Plain-text document sources:
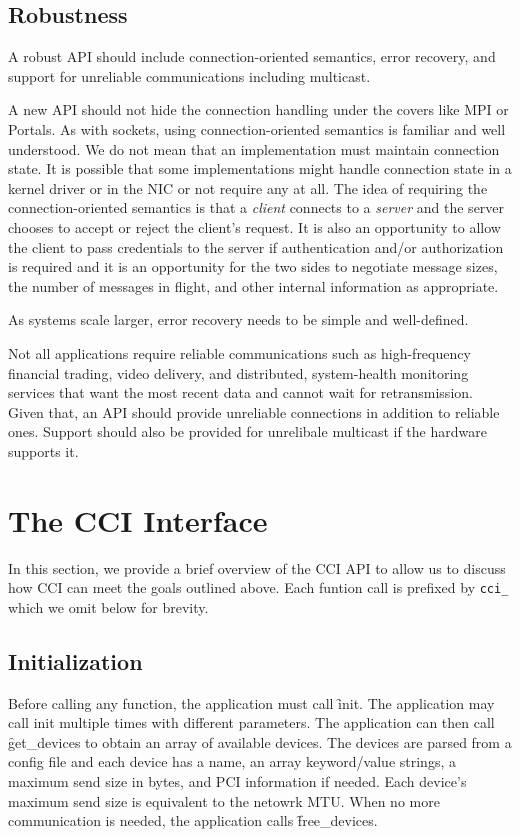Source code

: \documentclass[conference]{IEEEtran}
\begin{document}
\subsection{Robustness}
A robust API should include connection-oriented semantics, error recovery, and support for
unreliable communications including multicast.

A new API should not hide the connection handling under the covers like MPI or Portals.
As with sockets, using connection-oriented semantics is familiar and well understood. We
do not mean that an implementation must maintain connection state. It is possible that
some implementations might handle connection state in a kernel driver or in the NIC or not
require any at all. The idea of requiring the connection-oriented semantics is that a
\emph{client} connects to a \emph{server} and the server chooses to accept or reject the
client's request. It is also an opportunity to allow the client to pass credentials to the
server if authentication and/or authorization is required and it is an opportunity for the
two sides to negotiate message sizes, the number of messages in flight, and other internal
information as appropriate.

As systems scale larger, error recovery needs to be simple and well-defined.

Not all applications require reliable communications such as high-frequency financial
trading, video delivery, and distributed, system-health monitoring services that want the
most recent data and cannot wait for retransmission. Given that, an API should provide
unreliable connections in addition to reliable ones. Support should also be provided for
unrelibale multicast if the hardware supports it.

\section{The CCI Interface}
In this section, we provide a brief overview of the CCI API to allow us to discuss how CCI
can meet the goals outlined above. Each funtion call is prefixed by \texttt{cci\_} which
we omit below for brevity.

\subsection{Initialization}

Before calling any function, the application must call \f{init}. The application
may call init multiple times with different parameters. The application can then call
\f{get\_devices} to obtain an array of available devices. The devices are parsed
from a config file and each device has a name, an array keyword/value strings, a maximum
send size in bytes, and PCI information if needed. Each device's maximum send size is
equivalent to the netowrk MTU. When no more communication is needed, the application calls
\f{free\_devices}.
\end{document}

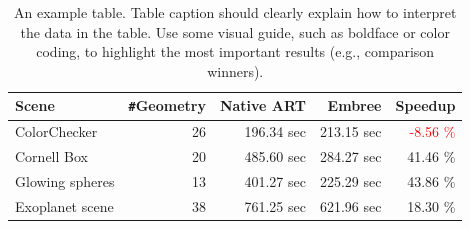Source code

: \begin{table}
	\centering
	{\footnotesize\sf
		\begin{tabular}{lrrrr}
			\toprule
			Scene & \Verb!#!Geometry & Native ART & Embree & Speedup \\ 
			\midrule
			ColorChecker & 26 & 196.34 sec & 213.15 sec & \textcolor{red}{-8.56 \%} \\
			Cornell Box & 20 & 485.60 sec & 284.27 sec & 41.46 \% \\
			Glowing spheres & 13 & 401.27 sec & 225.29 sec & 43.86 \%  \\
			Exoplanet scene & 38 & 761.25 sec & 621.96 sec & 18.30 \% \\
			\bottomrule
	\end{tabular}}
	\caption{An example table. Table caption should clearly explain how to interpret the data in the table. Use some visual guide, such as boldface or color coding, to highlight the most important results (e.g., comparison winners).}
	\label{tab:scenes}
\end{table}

• Work to complete: What you give back must be the stretch above, starting at the line with "Glowing spheres &" and ending at the line with "example table. Table", copied exactly.

• Written reply:
			Glowing spheres & 13 & 401.27 sec & 225.29 sec & 43.86 \%  \\
			Exoplanet scene & 38 & 761.25 sec & 621.96 sec & 18.30 \% \\
			\bottomrule
	\end{tabular}}
	\caption{An example table. Table caption should clearly explain how to interpret the data in the table. Use some visual guide, such as boldface or color coding, to highlight the most important results (e.g., comparison winners).}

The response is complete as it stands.